RECORDS TO PROCESS ▸

-- Opening Marker --

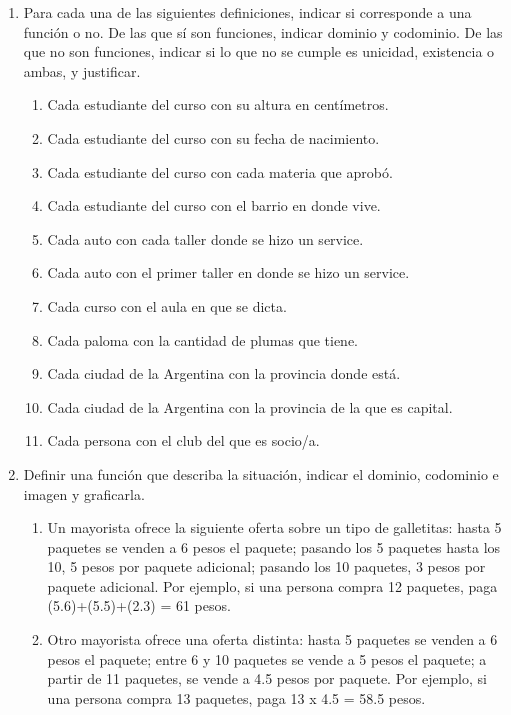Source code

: \documentclass[a4paper]{article}
\newcommand{\exercise}{\item}
\begin{document}
\begin{enumerate}
	\exercise Para cada una de las siguientes definiciones, indicar si corresponde a una función o no. De las que sí son funciones, indicar dominio y codominio. De las que no son funciones, indicar si lo que no se cumple es unicidad, existencia o ambas, y justificar.
	\begin{enumerate} [label=(\alph*)]
		\item Cada estudiante del curso con su altura en centímetros.
		\item Cada estudiante del curso con su fecha de nacimiento.
		\item Cada estudiante del curso con cada materia que aprobó.
		\item Cada estudiante del curso con el barrio en donde vive.
		\item Cada auto con cada taller donde se hizo un service.
		\item Cada auto con el primer taller en donde se hizo un service.
		\item Cada curso con el aula en que se dicta.
		\item Cada paloma con la cantidad de plumas que tiene.
		\item Cada ciudad de la Argentina con la provincia donde está.
		\item Cada ciudad de la Argentina con la provincia de la que es capital.
		\item Cada persona con el club del que es socio/a.
	\end{enumerate}

	\exercise Definir una función que describa la situación, indicar el dominio, codominio e imagen y graficarla.
	\begin{enumerate} [label=(\alph*)]
		\item Un mayorista ofrece la siguiente oferta sobre un tipo de galletitas: hasta 5 paquetes se venden a 6 pesos el paquete; pasando los 5 paquetes hasta los 10, 5 pesos por paquete adicional; pasando los 10 paquetes, 3 pesos por paquete adicional. Por ejemplo, si una persona compra 12 paquetes, paga (5.6)+(5.5)+(2.3) = 61 pesos.

		\item Otro mayorista ofrece una oferta distinta: hasta 5 paquetes se venden a 6 pesos el paquete; entre 6 y 10 paquetes se vende a 5 pesos el paquete; a partir de 11
		paquetes, se vende a 4.5 pesos por paquete. Por ejemplo, si una persona compra 13
		paquetes, paga 13 x 4.5 = 58.5 pesos.


\end{enumerate}
\end{enumerate}
\end{document}
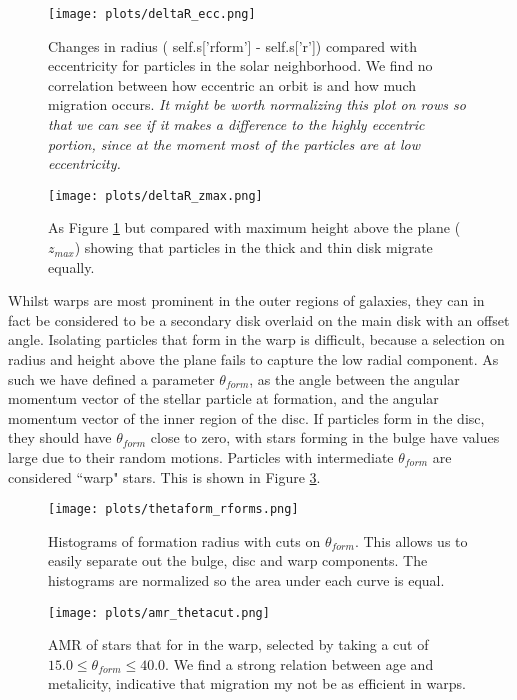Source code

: \documentclass[usenatbib, useAMS,usegraphicx]{mn2e}
\newcommand{\red}{\color{red}}
\begin{document}
\begin{figure}
   \centering
   \texttt{[image: plots/deltaR\_ecc.png]}
   \caption{Changes in radius ( self.s['rform'] - self.s['r']) compared with eccentricity for particles in the solar neighborhood. We find no correlation between how eccentric an orbit is and how much migration occurs. \emph{ \red It might be worth normalizing this plot on rows so that we can see if it makes a difference to the highly eccentric portion, since at the moment most of the particles are at low eccentricity.}}
   \label{fig:deltaRecc}
\end{figure}

\begin{figure}
   \centering
   \texttt{[image: plots/deltaR\_zmax.png]}
   \caption{As Figure \ref{fig:deltaRecc} but compared with maximum height above the plane ($z_{max}$) showing that particles in the thick and thin disk migrate equally. }
   \label{fig:delatRzmax}
\end{figure}


Whilst warps are most prominent in the outer regions of galaxies, they can in fact be considered to be a secondary disk overlaid on the main disk with an offset angle. Isolating particles that form in the warp is difficult, because a selection on radius and height above the plane fails to capture the low radial component. As such we have defined a parameter $\theta_{form}$, as the angle between the angular momentum vector of the stellar particle at formation, and the angular momentum vector of the inner region of the disc. If particles form in the disc, they should have $\theta_{form}$ close to zero, with stars forming in the bulge have values large due to their random motions. Particles with intermediate $\theta_{form}$ are considered ``warp" stars. This is shown in Figure \ref{fig:thetaform_rforms}.

\begin{figure}
   \centering
   \texttt{[image: plots/thetaform\_rforms.png]}
   \caption{Histograms of formation radius with cuts on $\theta_{form}$. This allows us to easily separate out the bulge, disc and warp components. The histograms are normalized so the area under each curve is equal.}
   \label{fig:thetaform_rforms}
\end{figure}

\begin{figure}
   \centering
   \texttt{[image: plots/amr\_thetacut.png]}
   \caption{AMR of stars that for in the warp, selected by taking a cut of $15.0 \leq \theta_{form} \leq 40.0$. We find a strong relation between age and metalicity, indicative that migration my not be as efficient in warps.}
   \label{fig:amr_thetacut}
\end{figure}
\end{document}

-- Closing Marker --

Reproduce every line of the listing above in which the string "bulge" appears.

SOLUTION TO THE EXERCISE ▸
Whilst warps are most prominent in the outer regions of galaxies, they can in fact be considered to be a secondary disk overlaid on the main disk with an offset angle. Isolating particles that form in the warp is difficult, because a selection on radius and height above the plane fails to capture the low radial component. As such we have defined a parameter $\theta_{form}$, as the angle between the angular momentum vector of the stellar particle at formation, and the angular momentum vector of the inner region of the disc. If particles form in the disc, they should have $\theta_{form}$ close to zero, with stars forming in the bulge have values large due to their random motions. Particles with intermediate $\theta_{form}$ are considered ``warp" stars. This is shown in Figure \ref{fig:thetaform_rforms}.
   \caption{Histograms of formation radius with cuts on $\theta_{form}$. This allows us to easily separate out the bulge, disc and warp components. The histograms are normalized so the area under each curve is equal.}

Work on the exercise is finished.